Are there other issues I am not aware of?
Last year, I was given the task of maintaining a small website designed
similarly to how you've described, with blocks of content stored in a
large array. I strongly recommend against this type of architecture,
as it requires the whole array to load every time you access a page
(which means parsing all your content even though you only need one
chunk). I ended up rewriting most of the site's PHP to elminate the
array architecture.
--
Michael berk0...@NOSPAM.umn.edu>
I think for a small site it's a pretty good idea, but you may as well
keep the information in a central file and load it into an array. You
can use some XML for that. I've used this sort of architecture before
not only to be able to easily alter headers, but to build a whole wiki-
like system for one of my clients so that she could alter her website
content easily.


Thanks for the responses. I guess I will do it by storing the info in a
mysql database then.
No, it doesn't have to be in a database. Myself, I serialize the data
and store it in a small file associated with that page. YMMV.

Jeff
Jul 2 '08 #6
On Tue, 01 Jul 2008 20:48:40 -0400
Jeff <jeff@spam_me_not.comwrote:
>Last year, I was given the task of maintaining a small website designed
similarly to how you've described, with blocks of content stored in a
large array.
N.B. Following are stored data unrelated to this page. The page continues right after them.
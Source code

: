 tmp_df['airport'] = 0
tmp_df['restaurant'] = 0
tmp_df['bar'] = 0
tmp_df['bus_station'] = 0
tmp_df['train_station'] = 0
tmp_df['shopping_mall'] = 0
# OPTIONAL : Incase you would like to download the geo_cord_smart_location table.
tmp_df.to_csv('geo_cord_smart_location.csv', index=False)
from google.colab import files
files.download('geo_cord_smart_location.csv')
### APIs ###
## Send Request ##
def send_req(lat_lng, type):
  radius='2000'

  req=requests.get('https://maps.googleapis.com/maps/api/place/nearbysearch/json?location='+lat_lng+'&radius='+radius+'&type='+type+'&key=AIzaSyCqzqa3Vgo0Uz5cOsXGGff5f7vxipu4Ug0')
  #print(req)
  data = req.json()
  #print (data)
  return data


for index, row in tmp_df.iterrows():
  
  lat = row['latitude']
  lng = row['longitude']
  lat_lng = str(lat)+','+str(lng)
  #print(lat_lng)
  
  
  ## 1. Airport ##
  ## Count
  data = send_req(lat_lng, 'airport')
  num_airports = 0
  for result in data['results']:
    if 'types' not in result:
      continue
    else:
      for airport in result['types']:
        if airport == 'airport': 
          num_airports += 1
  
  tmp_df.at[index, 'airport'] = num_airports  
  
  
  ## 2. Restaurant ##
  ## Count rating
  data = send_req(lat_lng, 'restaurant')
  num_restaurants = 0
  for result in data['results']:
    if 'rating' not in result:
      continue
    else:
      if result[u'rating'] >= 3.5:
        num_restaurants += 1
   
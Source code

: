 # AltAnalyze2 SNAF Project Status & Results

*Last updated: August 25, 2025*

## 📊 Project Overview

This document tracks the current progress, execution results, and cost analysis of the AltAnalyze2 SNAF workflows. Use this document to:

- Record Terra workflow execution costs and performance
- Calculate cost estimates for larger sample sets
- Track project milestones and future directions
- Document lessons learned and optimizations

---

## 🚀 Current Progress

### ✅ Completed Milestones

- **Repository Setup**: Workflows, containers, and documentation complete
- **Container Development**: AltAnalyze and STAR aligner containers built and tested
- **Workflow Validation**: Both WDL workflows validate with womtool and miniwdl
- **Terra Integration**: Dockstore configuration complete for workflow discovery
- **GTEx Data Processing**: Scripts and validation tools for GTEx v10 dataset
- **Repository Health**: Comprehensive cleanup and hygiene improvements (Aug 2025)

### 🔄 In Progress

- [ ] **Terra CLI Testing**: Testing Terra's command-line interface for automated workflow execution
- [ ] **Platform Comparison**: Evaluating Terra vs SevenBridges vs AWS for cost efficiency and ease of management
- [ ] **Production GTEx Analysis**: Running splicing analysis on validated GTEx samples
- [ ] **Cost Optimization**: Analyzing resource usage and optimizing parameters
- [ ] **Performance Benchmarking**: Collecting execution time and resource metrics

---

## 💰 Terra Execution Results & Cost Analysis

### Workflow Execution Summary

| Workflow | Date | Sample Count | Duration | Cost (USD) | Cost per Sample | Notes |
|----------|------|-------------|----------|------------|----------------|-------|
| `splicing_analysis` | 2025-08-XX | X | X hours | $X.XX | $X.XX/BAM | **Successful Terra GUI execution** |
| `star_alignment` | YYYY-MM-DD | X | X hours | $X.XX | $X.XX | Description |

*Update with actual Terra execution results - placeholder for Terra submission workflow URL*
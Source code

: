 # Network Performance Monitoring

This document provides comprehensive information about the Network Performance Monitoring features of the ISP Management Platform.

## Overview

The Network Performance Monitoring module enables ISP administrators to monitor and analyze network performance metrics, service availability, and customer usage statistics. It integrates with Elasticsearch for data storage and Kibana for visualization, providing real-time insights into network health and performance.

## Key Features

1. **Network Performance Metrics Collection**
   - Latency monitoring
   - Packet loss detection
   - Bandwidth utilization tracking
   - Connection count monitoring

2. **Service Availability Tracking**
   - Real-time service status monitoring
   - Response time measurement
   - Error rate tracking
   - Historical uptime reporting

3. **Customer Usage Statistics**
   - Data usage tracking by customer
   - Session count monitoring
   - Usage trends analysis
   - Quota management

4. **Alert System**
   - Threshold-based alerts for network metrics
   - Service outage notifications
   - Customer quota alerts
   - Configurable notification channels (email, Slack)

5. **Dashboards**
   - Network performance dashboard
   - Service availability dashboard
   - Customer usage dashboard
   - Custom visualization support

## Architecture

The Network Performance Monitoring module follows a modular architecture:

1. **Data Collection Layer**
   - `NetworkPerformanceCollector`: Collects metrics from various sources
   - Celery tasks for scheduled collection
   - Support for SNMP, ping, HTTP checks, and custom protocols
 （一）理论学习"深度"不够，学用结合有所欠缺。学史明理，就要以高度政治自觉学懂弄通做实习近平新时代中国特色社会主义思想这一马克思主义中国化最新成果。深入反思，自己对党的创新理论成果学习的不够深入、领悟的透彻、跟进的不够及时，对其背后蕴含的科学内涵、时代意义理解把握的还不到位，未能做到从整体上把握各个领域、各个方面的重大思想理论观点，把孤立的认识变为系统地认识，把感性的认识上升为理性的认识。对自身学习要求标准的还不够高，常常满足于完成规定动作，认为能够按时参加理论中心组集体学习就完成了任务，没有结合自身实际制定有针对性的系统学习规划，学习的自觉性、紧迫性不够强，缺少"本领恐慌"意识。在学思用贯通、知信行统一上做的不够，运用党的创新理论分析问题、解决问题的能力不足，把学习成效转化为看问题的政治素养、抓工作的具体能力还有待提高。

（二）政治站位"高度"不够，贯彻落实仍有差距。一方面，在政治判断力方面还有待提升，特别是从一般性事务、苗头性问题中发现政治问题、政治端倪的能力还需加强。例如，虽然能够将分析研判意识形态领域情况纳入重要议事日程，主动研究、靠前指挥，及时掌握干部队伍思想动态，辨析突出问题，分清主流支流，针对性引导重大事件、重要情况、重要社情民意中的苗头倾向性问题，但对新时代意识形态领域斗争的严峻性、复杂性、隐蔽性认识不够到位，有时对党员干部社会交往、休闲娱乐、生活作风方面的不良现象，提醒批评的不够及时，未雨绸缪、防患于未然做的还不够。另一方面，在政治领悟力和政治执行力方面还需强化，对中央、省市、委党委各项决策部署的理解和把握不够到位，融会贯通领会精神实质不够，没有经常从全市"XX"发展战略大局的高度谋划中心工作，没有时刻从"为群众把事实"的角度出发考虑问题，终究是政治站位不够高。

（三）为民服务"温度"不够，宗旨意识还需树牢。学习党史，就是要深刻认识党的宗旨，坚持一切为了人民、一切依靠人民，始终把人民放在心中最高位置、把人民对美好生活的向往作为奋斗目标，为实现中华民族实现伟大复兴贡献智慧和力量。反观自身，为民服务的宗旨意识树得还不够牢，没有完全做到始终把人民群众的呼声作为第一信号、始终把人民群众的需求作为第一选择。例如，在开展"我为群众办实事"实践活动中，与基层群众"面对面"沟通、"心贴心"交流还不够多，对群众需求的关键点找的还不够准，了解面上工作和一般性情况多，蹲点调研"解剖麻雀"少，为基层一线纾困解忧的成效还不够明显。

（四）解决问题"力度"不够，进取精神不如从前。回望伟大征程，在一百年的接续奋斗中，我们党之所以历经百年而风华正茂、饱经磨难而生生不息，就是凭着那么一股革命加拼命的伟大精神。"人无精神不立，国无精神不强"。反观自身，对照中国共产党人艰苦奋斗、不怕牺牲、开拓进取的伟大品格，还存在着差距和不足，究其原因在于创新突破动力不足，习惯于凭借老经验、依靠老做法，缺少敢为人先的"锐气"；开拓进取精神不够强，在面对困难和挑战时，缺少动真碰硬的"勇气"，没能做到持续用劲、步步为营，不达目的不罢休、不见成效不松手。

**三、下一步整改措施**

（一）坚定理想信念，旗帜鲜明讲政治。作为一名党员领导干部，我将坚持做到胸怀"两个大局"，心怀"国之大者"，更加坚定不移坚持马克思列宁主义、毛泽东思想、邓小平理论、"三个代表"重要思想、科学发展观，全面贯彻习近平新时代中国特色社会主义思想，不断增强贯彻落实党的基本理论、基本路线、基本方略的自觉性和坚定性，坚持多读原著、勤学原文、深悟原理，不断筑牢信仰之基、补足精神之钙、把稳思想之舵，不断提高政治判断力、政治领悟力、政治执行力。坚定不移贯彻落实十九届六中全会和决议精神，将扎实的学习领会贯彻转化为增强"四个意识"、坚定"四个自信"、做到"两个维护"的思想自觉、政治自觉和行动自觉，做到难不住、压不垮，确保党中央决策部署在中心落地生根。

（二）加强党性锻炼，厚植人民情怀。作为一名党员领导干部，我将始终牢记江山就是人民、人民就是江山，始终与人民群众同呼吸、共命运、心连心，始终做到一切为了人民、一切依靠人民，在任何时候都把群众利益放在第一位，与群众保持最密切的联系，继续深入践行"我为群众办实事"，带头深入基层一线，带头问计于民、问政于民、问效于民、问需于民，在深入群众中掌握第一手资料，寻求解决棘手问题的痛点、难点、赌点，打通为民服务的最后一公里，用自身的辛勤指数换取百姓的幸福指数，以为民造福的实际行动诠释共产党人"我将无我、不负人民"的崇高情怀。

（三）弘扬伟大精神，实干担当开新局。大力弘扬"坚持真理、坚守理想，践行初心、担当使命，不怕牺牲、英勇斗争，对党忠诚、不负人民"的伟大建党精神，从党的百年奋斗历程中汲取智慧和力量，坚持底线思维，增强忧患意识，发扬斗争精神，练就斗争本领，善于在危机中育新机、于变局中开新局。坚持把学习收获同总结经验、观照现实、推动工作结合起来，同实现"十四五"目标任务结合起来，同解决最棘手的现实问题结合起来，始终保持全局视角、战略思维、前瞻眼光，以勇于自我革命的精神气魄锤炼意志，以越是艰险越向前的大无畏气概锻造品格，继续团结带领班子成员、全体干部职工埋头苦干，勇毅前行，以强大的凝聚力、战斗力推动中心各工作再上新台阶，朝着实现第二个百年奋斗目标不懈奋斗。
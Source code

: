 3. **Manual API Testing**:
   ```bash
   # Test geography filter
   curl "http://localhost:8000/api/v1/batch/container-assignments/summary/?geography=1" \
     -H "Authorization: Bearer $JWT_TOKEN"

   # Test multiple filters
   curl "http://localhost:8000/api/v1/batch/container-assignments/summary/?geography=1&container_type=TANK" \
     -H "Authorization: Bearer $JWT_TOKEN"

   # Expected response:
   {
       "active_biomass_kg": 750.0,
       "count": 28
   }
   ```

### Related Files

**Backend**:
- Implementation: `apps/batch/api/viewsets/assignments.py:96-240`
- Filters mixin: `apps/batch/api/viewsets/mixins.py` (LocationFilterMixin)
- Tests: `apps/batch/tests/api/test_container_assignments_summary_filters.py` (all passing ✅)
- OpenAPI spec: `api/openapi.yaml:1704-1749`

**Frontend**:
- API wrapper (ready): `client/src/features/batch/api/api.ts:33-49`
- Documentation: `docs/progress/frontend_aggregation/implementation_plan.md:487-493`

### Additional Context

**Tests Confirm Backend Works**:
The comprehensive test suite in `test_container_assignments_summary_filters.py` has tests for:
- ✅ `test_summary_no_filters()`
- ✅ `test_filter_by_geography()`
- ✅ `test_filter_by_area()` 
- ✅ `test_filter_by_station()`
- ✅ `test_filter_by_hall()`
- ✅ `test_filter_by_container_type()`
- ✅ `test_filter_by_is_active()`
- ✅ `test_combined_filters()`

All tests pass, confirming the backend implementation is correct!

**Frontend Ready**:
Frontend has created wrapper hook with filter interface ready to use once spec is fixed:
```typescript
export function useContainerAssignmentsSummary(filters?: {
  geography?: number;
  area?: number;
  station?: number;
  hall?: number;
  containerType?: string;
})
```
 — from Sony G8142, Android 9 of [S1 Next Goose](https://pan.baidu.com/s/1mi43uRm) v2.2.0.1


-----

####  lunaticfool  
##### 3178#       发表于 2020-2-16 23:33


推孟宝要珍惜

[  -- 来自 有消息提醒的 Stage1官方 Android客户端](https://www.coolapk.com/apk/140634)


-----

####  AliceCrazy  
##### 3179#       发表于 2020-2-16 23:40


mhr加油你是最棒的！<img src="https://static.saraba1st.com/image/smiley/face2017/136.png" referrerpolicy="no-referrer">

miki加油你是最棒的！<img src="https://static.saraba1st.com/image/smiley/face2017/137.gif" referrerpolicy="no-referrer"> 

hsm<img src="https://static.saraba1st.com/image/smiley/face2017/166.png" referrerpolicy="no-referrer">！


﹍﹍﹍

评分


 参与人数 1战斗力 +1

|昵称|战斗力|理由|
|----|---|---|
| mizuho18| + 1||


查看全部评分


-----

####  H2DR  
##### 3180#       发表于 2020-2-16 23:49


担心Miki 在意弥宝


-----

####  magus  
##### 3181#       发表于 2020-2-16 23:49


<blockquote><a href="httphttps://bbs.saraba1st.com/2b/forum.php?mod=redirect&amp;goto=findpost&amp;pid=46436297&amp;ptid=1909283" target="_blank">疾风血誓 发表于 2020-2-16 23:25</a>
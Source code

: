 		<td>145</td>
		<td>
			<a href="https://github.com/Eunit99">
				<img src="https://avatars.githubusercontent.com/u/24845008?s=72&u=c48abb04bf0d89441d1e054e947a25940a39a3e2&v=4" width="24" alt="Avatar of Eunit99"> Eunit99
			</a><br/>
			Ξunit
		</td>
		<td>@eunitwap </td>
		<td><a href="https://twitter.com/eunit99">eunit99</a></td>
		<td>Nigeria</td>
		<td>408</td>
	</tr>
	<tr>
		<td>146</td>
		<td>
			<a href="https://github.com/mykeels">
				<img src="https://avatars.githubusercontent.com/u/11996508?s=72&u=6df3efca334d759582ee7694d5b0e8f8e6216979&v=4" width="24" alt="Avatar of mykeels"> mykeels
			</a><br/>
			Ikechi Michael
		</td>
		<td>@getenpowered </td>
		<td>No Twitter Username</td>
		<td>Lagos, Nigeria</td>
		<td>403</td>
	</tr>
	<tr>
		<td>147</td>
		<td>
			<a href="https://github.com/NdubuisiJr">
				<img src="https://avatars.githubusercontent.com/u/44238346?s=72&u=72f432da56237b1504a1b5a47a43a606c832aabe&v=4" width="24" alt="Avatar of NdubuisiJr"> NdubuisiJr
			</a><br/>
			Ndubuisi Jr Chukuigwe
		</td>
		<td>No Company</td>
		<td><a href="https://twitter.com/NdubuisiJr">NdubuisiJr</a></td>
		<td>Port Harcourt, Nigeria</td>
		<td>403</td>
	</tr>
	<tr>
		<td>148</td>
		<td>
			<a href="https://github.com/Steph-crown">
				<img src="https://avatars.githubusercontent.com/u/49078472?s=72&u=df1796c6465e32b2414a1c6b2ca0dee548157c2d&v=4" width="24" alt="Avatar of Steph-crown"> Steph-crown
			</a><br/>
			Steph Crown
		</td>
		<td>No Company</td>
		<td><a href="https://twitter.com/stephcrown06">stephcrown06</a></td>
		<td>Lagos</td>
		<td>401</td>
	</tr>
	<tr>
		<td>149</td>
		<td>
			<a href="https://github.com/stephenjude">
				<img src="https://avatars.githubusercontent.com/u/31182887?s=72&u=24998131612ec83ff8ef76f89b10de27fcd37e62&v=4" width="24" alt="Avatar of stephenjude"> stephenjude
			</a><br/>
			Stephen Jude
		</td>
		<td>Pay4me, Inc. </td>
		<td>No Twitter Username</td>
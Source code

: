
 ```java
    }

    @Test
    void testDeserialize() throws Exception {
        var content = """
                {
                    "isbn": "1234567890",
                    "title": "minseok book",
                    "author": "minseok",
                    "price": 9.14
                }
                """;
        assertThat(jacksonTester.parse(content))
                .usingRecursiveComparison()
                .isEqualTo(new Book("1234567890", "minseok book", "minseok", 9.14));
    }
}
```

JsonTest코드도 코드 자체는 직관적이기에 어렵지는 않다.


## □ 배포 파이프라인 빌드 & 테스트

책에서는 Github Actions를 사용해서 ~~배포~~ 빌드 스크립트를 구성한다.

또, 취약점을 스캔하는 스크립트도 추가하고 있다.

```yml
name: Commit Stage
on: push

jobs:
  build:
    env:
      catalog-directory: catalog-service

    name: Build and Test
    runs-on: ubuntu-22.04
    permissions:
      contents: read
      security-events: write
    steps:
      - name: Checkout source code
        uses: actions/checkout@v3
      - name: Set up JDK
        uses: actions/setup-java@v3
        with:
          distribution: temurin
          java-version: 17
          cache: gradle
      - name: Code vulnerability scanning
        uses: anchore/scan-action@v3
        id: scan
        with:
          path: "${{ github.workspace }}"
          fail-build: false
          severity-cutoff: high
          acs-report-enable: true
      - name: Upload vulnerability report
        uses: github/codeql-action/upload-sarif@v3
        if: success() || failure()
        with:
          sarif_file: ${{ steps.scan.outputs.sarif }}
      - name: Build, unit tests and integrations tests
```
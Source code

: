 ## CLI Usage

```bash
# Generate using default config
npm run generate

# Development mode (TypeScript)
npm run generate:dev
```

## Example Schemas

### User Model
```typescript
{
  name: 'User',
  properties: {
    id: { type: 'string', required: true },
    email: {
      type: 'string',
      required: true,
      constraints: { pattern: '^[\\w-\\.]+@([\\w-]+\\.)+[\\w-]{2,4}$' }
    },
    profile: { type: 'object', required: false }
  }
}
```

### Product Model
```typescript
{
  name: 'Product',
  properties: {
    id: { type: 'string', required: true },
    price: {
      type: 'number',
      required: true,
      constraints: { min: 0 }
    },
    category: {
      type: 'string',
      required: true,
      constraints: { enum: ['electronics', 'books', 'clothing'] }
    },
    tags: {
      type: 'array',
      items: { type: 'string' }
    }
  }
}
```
I strongly recommend against this type of architecture,
as it requires the whole array to load every time you access a page
(which means parsing all your content even though you only need one
chunk). I ended up rewriting most of the site's PHP to elminate the
array architecture.
No, it doesn't have to be in a database. Myself, I serialize the data
and store it in a small file associated with that page. YMMV.

Jeff
Agreed. In the application I mentioned above, I rewrote it to
serialize into a file per page. A database would have been overkill
since it would likely never grow beyond a dozen or so pages. As Jeff
suggested, YMMV.

-Michael
Jul 2 '08 #7
On Wed, 02 Jul 2008 08:40:18 -0500, Michael Berkowski wrote:
On Tue, 01 Jul 2008 20:48:40 -0400
Jeff <jeff@spam_me_not.comwrote:
<snip>
> Myself, I serialize the data
and store it in a small file associated with that page. YMMV.

Jeff

Agreed. In the application I mentioned above, I rewrote it to serialize
into a file per page. A database would have been overkill since it
would likely never grow beyond a dozen or so pages. As Jeff suggested,
YMMV.

-Michael
Ok, this seems interesting. Googling turns up lots of examples of
interactive applications that use serialize/unserialize - could you point
me to an example of what you did?

Jul 2 '08 #8
edgy wrote:
On Wed, 02 Jul 2008 08:40:18 -0500, Michael Berkowski wrote:
>On Tue, 01 Jul 2008 20:48:40 -0400
Jeff <jeff@spam_me_not.comwrote:
<snip>
>> Myself, I serialize the data
and store it in a small file associated with that page. YMMV.

Jeff
Agreed. In the application I mentioned above, I rewrote it to serialize
into a file per page. A database would have been overkill since it
would likely never grow beyond a dozen or so pages. As Jeff suggested,
YMMV.

-Michael

Ok, this seems interesting. Googling turns up lots of examples of
interactive applications that use serialize/unserialize - could you point
me to an example of what you did?
Just look through the php docs, you'll see the serialize and unserialize
functions.

There's a lot of ways to go about this. I prefer to store page paths
(and other non content info) in a database. That way I have the site
structure and I can mark pages as being online/offline, etc out of that
and create my navigation from the database. I tend to work with sites
that have many directories and pages.

I prefer to write .html pages and use a template. That way if I wanted
to either add a page or change the look, I use one of the templates.

This is what is called a "Content Management System", or CMS for short.

It can be as simple or as complex as you wish it to be. You may wish to
use one of the open source CMS's out there. There are gotchas in the
details and those should have that covered already.

If you chose to do this, do it in a way that is easily expandable.
Look at the data you have, and then figure out the data structure. The
more thought up front, the less work later fixing what you overlooked.
And throw in some slack as something always pops up later!